There were strange bedfellows in California's failed shot at legalizing marijuana in November, and we're not talking about the endorsements of African American cops and the powerful Service Employees International Union.
No, interestingly, rich folks in Los Angeles got behind legitimizing weed, too. In fact, if the vote were up to them, it might have passed.
This according to a just-released analysis from Loyola Marymount University.
A statement from the university called Prop. 19 a "a class struggle that pitted California's affluent and educated voters against its lower-income and less educated ones."
Sixty-seven percent of voters from households with incomes of $150,000 and up endorsed the initiative, which would have allowed people 21-and-older hold up to an ounce of weed -- no questions asked, no doctor's note required.
This makes some sense.

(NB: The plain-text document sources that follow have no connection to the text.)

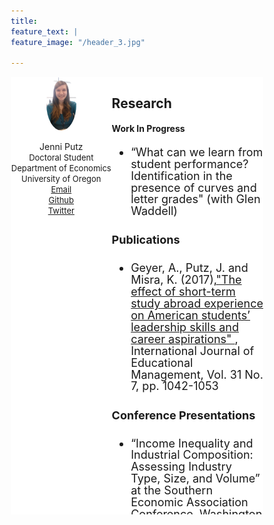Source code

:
 ```yaml
---
title: 
feature_text: | 
feature_image: "/header_3.jpg" 

---
```


<html>
<head>
<meta name="viewport" content="width=device-width, initial-scale=1">
<script src="https://kit.fontawesome.com/4ddc2e813a.js" crossorigin="anonymous"></script>
<style>
img {
  border-radius: 50%;
}

li
{
padding-top: .2em;
}	
</style>
   
<style>
button {
     width: 50%;
     height: 50%;
}
	
* {
  box-sizing: border-box;
}
	

/* Create two unequal columns that floats next to each other */
.column {
  float: left;
  padding: 0px;
  height: 700px; 
}

.left {
  width: 40%;
}

.right {
  width: 60%;
}

/* Clear floats after the columns */
.row:after {
  content: "";
  display: table;
  clear: both;
}
</style>
</head>
<body>


<div class="row" align="left">
  <div class="column left" align = "center" style="background-color:#ffffff;">
     <img src="/headshot.jpg" style="width:30%">
     <p style="text-align:center">Jenni Putz <br />
  <font size="2"> Doctoral Student <br /> Department of Economics <br /> University of Oregon <br />	  
   <i class="fas fa-envelope"></i> <a href="mailto:jputz@uoregon.edu">    Email</a><br />
   <i class="fab fa-github-square"></i><a href="https://github.com/jenni-putz">    Github</a><br />
   <i class="fab fa-twitter-square"></i><a href="https://twitter.com/pootzie_xoxo">    Twitter</a>
   </font></p>
  </div>
  <div class="column right" style="background-color:#ffffff;">
    <h2> Research </h2>
      <h4> Work In Progress </h4>
	 <font size="4">
        <ul>
          <li> <p style="line-height:105%">“What can we learn from student performance? Identification in the presence of curves and letter grades" (with Glen Waddell) </p></li>
        </ul>
        <h4> Publications </h4>
        <ul> 
          <li><p style="line-height:105%"> Geyer, A., Putz, J. and Misra, K. (2017),<a href = "https://www.emerald.com/insight/content/doi/10.1108/IJEM-10-2016-0203/full/html">"The effect of short-term study abroad experience on American students’ leadership skills and career aspirations" </a> , International Journal of Educational Management, Vol. 31 No. 7, pp. 1042-1053 </p></li>
      </ul>
        <h4> Conference Presentations </h4>
        <ul>
          <li> <p style="line-height:105%">  “Income Inequality and Industrial Composition: Assessing Industry Type, Size, and Volume” at the Southern Economic Association Conference, Washington D.C., November 2016. </p></li>
          <li> <p style="line-height:105%"> “Income Inequality and Industrial Composition: Assessing Industry Type, Size, and Volume” at the Western Economic Association International Conference, Portland, Oregon, July 2016.</p></li>
          <li><p style="line-height:105%">  “The Effect of Short-Term Study Abroad Experience on Students’ Leadership Skills and Career Aspirations” at the Academy of Economics and Finance Conference, Pensacola Beach, Florida, February 2016. </p></li>
          <li> <p style="line-height:105%"> “A Symbiotic Relationship?: The Ethics of First Year Writing’s Role in Tutor Training” at the East Central Writing Center Association Conference, South Bend, Indiana, March 2015.</p></li>
        </ul>
</font>
  </div>
</div>
</body>
</html>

After spending all that cash sending their Crossroads and Choate graduates to Brown (or Standford if they're lucky) why would rich folks want to spend any more bailing them out?
Overall, 56 percent of Angelenos voted for Prop. 19.
But only 48 percent of people in households with incomes of $40,000 or less voted in favor of the measure.
The study was conducted by the Thomas and Dorothy Leavey Center for the Study of Los Angeles at Loyola Marymount University.
What gives? Do rich people really like drugs that much? Are they high? Here's what LMU political science professor and longtime city watcher Fernando Guerra had to say:
"It seems that working-class Angelenos see marijuana the same way they see other drugs: as a negative influence on their communities. Affluent voters were more likely to view the drug on an individual level, as a recreational choice."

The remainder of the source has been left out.